Doubling over in pain, apparently something had ruptured. I got my luggage attended to and scurried into the car to get to my doctor, whom I had made repeated attempts to let him know I was in pain and coming immediately from California back to Texas. Apparently his staff didn’t relate the proper information, as when I got there he appeared incensed that I was talking loudly (because that was all I could do with the throat I had) and deriding his staff. After almost 20 years couldn’t he see in my eyes that something was wrong? I just looked him in the eyes, surrounded by a face that had seen too much sun from his La Jolla condo getaway, and said, “These are the last words you’ll ever hear from me.” And walked out, heading to the hospital across the street. Second hospital in a week.
Heading into the very same ER where last year we all learned Ebola was in America, the place was busy. Apparently ER’s from as far away as three hours distances were full up and patients were being diverted to this one. Nine hours later, I’m sitting in a little room on a cramped, smallish, uncomfortable bed, awaiting transfer to a proper hospital room. In pain all this time, sometimes with it subsiding, nonetheless, starting to feel liked a caged animal. And then the words “We’re going to hit you with a low dose of morphine, to help you sleep.” I was awake, but wouldn't be by the time they rolled me to my room, where I passed out for nine hours.
So that’s what I did this past week, along with spending some marvelous times (when I wasn’t feeling so awful) at the 12th annual Symposium for Professional Wine Writers at Meadowood Napa Valley.
Highlights from that included:
Getting to know Jamie Goode a little. His in life persona is much different than his online one. I’m glad I met him in person. I like him a lot.
Spending time with Eric Asimov. He gets pulled a lot when in these kind of situations and I know he made a conscious effort to hang out with me. I first met Eric here in 2007 and we developed a private friendship because of this place.
Coaching sessions with Irene Virbila and Toni Allegra. I love these ladies and getting mentored by them is priceless.
Meeting Eshter Mobley. I never would have guessed a wine columnist from one of my favorite newspapers from my youth would come up to me and tell me they are a fan of my blog. But Esther did and it was something that I loved. After so many years of trying to introduce and reintroduce myself to your predecessor, I gave up on that. With Esther, it was like night and day. And yes, Esther, I am now your fan as well.

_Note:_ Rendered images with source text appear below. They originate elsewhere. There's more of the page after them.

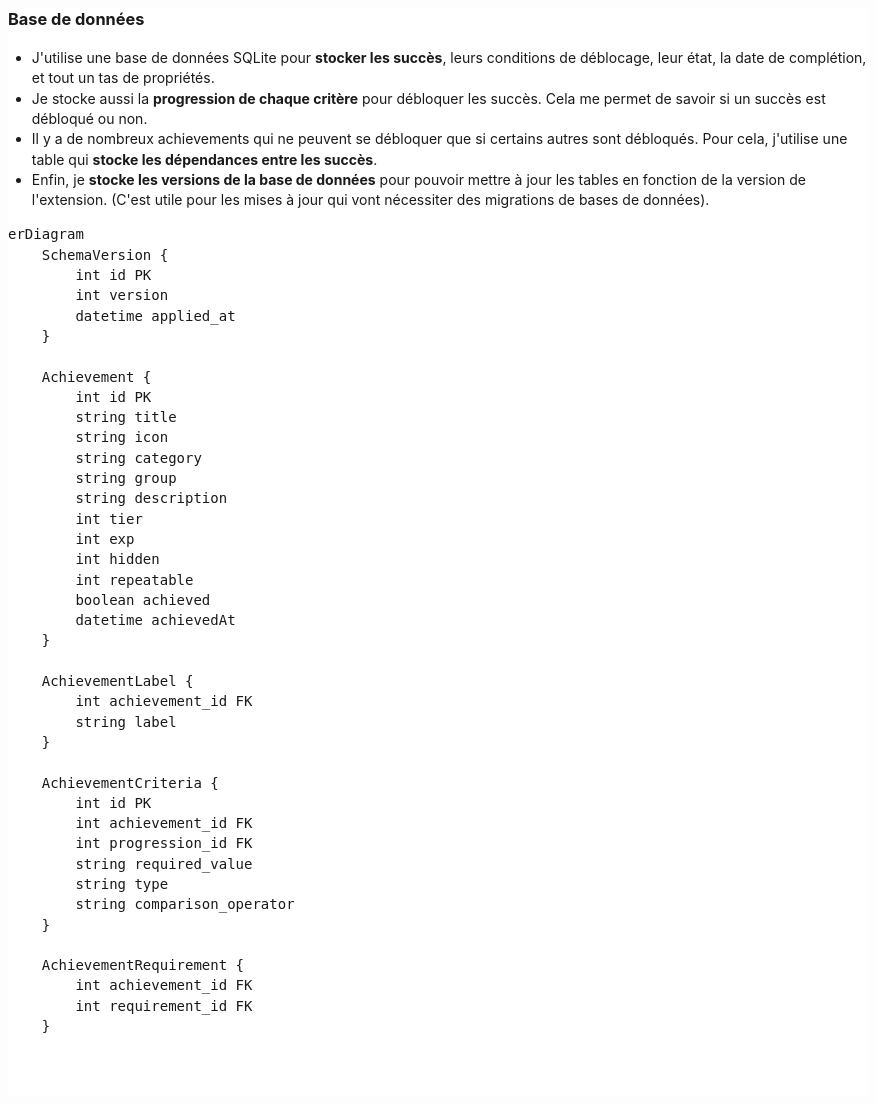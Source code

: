 ### Base de données
- J'utilise une base de données SQLite pour **stocker les succès**, leurs conditions de déblocage, leur état, la date de complétion, et tout un tas de propriétés.
- Je stocke aussi la **progression de chaque critère** pour débloquer les succès. Cela me permet de savoir si un succès est débloqué ou non.
- Il y a de nombreux achievements qui ne peuvent se débloquer que si certains autres sont débloqués. Pour cela, j'utilise une table qui **stocke les dépendances entre les succès**.
- Enfin, je **stocke les versions de la base de données** pour pouvoir mettre à jour les tables en fonction de la version de l'extension. (C'est utile pour les mises à jour qui vont nécessiter des migrations de bases de données).

<pre class="mermaid">
erDiagram
    SchemaVersion {
        int id PK
        int version
        datetime applied_at
    }

    Achievement {
        int id PK
        string title
        string icon
        string category
        string group
        string description
        int tier
        int exp
        int hidden
        int repeatable
        boolean achieved
        datetime achievedAt
    }

    AchievementLabel {
        int achievement_id FK
        string label
    }

    AchievementCriteria {
        int id PK
        int achievement_id FK
        int progression_id FK
        string required_value
        string type
        string comparison_operator
    }

    AchievementRequirement {
        int achievement_id FK
        int requirement_id FK
    }
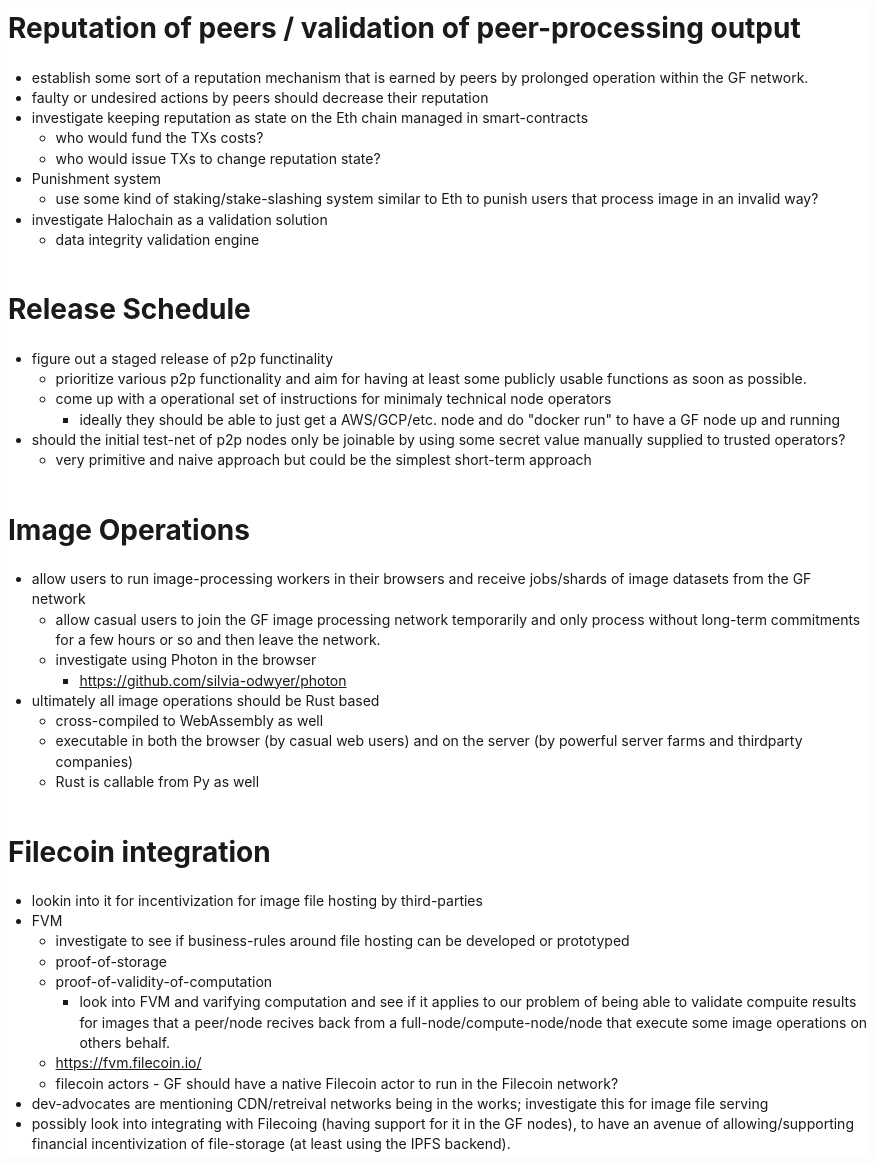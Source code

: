 # **Reputation** of peers / validation of peer-processing output
- establish some sort of a reputation mechanism that is earned by peers by prolonged operation within the GF network.
- faulty or undesired actions by peers should decrease their reputation
- investigate keeping reputation as state on the Eth chain managed in smart-contracts
    - who would fund the TXs costs?
    - who would issue TXs to change reputation state?
- Punishment system
    - use some kind of staking/stake-slashing system similar to Eth to punish users that process image in an invalid way?
- investigate Halochain as a validation solution
    - data integrity validation engine



# Release Schedule
- figure out a staged release of p2p functinality
    - prioritize various p2p functionality and aim for having at least some publicly usable functions as soon as possible.
    - come up with a operational set of instructions for minimaly technical node operators
        - ideally they should be able to just get a AWS/GCP/etc. node and do "docker run" to have a GF node up and running
- should the initial test-net of p2p nodes only be joinable by using some secret value manually supplied to trusted operators?
    - very primitive and naive approach but could be the simplest short-term approach


# Image Operations
- allow users to run image-processing workers in their browsers and receive jobs/shards of image datasets from the GF network
    - allow casual users to join the GF image processing network temporarily and only process without long-term commitments for a few hours or so and then leave the network.
    - investigate using Photon in the browser
        - https://github.com/silvia-odwyer/photon
- ultimately all image operations should be Rust based
    - cross-compiled to WebAssembly as well
    - executable in both the browser (by casual web users) and on the server (by powerful server farms and thirdparty companies)
    - Rust is callable from Py as well

# Filecoin integration
- lookin into it for incentivization for image file hosting by third-parties
- FVM
    - investigate to see if business-rules around file hosting can be developed or prototyped
    - proof-of-storage
    - proof-of-validity-of-computation
        - look into FVM and varifying computation and see if it applies to our problem of being able to validate compuite results for images that a peer/node recives back from a full-node/compute-node/node that execute some image operations on others behalf.
    - https://fvm.filecoin.io/
    - filecoin actors - GF should have a native Filecoin actor to run in the Filecoin network?
- dev-advocates are mentioning CDN/retreival networks being in the works; investigate this for image file serving
- possibly look into integrating with Filecoing (having support for it in the GF nodes), to have an avenue of allowing/supporting financial incentivization of file-storage (at least using the IPFS backend).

Neil Beckett. Such a patient man. Someday, Neil, someday. Thanks for your understanding.
Mike Veseth. Another case where the man and his online persona are so different. In the flesh, he is animated, excited and really seems to be passionate about the economic aspect of the wine business.
And Elin McCoy. We both seem to have gotten over our shyness and introversion to actually remember and address each other. Finally, after all these years.
Doug Frost. Just because you are both an MS and an MW doesn’t mean you still don’t struggle with all the daily things the rest of us do. Doug is candid enough to admit it. He also has little tolerance for young newly pinned sommeliers that have no world experience, but think they know everything. Amen.
Fred Dame. This is probably the first time in ten years that I have actually had a long and extended conversation with Fred. I saw a totally different person. I don’t want to call him vulnerable, but in today’s changing business environment I saw a side of Fred that was more open and willing to go into the abyss. Really good to see that.
Kelly Hayes. Really nice getting to know Kelly a little better. Such a good, positive force. Always affirming. No dark edges. Just lots of light. Thank you Kelly.
Emily Siegel. Thank you for coming up to Eric and I without fear, although I don’t think you know what fear is, child. And you’ll be better served by not letting those demons into your world in any event. Just keep pressing forward. Looking for great things from you.
Talia Baiocchi. I was so nice that you came up to me and we chatted. Once again, the person you are online and the person you are in the flesh are different. I have so much admiration for your tenacity and your intelligence. You are the future. That makes me very happy.
Bryce Wiatrak. Antonio’s altar boy. I can see why. You are part of a wave of new young wine lovers, maybe not with a lot of world experience, yet, but with a deep interested in intellectual pursuit and with the energy to pursue multiple paths, wine and music. You’re going to do great, so glad to have spent time with you.
Karen MacNeil. How many times have you had to reinvent yourself over the years? And yet, you still keep going back to the toolbox. Looking to tweak this here, that there. Is it insecurity, or are you a tinkerer looking for perfection? Nobody is like you – you are a true original. Like Darrel Corti. And I mean that as a compliment. And the writing world knows it and has recognized it. You should be very proud. I know we are.
Alder Yarrow. You too are double disciplined and an over-achiever. Always thinking, always tinkering under the hood. Such a good comrade since I first came to the Symposium for Professional Wine Writers in 2007.
And Jim and Julia. What a wonderful team. So professional. If I weren’t so under the spell of Italy and her wines, Napa Valley would draw me in ever so closer. I have many stories from here. After all it was 1976 when I took my fateful drive down Hwy 29. But that’s another story from another blogpost.